Assigned task:
Select and reproduce each line of the listing below that bears the string "bisa".

Dataset content:
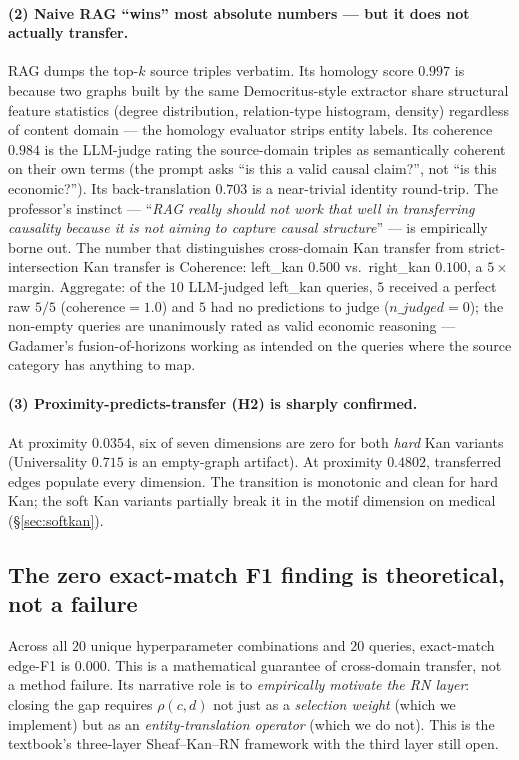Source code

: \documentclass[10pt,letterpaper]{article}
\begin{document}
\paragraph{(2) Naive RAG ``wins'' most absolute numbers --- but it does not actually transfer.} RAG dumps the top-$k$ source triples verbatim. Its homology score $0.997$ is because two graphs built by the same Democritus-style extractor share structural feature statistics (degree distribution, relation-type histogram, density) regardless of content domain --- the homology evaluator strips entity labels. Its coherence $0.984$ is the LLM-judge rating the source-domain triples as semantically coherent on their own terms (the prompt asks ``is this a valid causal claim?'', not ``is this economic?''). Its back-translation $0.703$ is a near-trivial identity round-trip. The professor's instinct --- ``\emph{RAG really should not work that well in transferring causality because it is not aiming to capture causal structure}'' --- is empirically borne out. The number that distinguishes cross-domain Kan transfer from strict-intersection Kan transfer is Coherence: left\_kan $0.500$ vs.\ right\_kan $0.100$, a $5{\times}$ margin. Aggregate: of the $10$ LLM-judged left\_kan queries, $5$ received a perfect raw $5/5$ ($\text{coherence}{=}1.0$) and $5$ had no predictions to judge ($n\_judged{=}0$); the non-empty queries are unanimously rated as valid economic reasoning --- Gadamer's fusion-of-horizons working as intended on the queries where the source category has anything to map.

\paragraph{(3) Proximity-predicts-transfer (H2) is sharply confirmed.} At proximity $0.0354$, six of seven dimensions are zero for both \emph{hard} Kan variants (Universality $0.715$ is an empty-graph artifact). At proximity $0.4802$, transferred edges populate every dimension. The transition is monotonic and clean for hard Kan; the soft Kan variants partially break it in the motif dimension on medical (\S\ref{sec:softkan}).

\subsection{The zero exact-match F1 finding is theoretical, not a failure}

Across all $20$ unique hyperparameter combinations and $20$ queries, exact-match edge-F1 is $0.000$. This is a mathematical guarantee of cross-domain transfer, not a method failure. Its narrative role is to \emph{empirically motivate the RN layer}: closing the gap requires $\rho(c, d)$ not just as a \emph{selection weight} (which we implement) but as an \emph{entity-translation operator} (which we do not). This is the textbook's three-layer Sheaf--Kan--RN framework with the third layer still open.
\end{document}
==
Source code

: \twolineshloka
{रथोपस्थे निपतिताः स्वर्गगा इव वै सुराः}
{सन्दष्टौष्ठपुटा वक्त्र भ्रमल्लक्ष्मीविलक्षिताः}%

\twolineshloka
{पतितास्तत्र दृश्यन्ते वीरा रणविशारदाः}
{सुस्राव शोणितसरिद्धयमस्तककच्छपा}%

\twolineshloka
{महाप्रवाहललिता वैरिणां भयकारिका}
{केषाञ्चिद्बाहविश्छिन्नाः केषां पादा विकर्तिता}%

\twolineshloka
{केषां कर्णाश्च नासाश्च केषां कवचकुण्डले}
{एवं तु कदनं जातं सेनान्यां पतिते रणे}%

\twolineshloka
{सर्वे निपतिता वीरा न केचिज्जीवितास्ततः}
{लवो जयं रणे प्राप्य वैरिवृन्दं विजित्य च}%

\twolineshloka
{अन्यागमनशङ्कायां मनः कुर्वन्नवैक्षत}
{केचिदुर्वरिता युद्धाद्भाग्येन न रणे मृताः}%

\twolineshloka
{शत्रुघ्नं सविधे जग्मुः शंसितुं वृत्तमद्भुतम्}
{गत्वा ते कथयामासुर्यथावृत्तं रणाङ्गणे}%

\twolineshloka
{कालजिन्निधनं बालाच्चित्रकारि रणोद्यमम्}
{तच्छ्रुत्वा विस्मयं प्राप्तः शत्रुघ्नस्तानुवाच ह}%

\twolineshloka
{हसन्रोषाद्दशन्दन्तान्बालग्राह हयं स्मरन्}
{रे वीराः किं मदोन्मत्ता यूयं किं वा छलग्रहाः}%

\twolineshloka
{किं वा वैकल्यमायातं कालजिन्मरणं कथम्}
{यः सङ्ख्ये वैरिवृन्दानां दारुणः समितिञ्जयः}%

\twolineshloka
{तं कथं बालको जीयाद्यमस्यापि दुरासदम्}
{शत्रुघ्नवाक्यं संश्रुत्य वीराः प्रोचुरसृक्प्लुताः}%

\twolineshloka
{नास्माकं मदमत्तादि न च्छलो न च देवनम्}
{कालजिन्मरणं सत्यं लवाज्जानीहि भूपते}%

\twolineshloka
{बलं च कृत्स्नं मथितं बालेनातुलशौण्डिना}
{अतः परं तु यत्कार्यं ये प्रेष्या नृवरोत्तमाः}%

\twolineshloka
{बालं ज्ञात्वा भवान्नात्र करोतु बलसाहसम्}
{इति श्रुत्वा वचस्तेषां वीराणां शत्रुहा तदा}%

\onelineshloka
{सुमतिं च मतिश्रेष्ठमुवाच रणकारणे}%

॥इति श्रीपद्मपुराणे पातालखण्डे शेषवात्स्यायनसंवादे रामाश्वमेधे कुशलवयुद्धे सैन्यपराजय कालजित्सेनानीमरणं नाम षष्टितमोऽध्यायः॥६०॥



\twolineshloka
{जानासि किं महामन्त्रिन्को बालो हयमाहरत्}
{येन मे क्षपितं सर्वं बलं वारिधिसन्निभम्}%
---
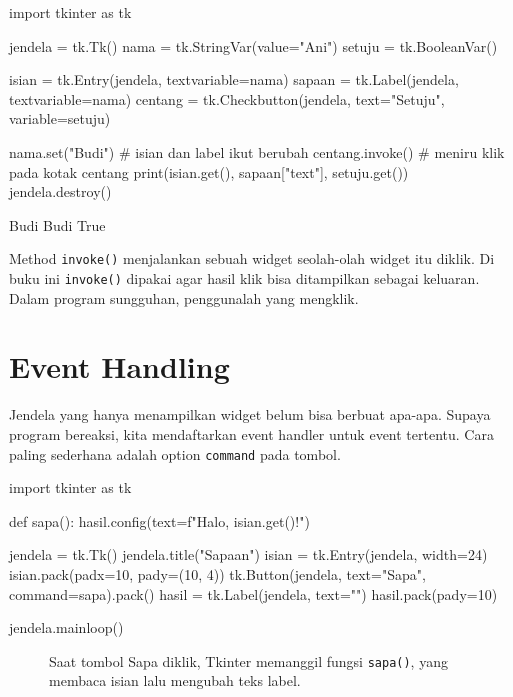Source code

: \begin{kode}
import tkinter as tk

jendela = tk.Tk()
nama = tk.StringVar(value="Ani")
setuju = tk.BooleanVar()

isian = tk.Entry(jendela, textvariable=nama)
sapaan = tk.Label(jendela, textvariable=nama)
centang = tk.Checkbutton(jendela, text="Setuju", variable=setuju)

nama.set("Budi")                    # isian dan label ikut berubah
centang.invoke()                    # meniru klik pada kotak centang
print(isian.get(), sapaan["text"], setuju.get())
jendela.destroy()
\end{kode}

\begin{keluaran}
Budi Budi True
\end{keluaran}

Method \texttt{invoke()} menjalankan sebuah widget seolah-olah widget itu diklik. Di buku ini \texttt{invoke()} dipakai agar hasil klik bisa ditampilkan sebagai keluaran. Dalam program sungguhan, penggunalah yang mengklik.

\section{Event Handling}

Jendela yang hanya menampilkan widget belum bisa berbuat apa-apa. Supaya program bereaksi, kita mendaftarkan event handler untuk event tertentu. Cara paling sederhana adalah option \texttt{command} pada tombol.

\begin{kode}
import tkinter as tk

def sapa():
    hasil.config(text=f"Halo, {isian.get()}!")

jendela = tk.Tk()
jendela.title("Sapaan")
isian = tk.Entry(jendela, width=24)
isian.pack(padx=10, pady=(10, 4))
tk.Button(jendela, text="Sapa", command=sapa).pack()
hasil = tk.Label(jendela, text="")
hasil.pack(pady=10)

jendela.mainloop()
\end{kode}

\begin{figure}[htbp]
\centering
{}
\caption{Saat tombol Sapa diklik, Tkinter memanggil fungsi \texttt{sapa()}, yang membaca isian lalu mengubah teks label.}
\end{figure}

Answer space:
Method \texttt{invoke()} menjalankan sebuah widget seolah-olah widget itu diklik. Di buku ini \texttt{invoke()} dipakai agar hasil klik bisa ditampilkan sebagai keluaran. Dalam program sungguhan, penggunalah yang mengklik.
Jendela yang hanya menampilkan widget belum bisa berbuat apa-apa. Supaya program bereaksi, kita mendaftarkan event handler untuk event tertentu. Cara paling sederhana adalah option \texttt{command} pada tombol.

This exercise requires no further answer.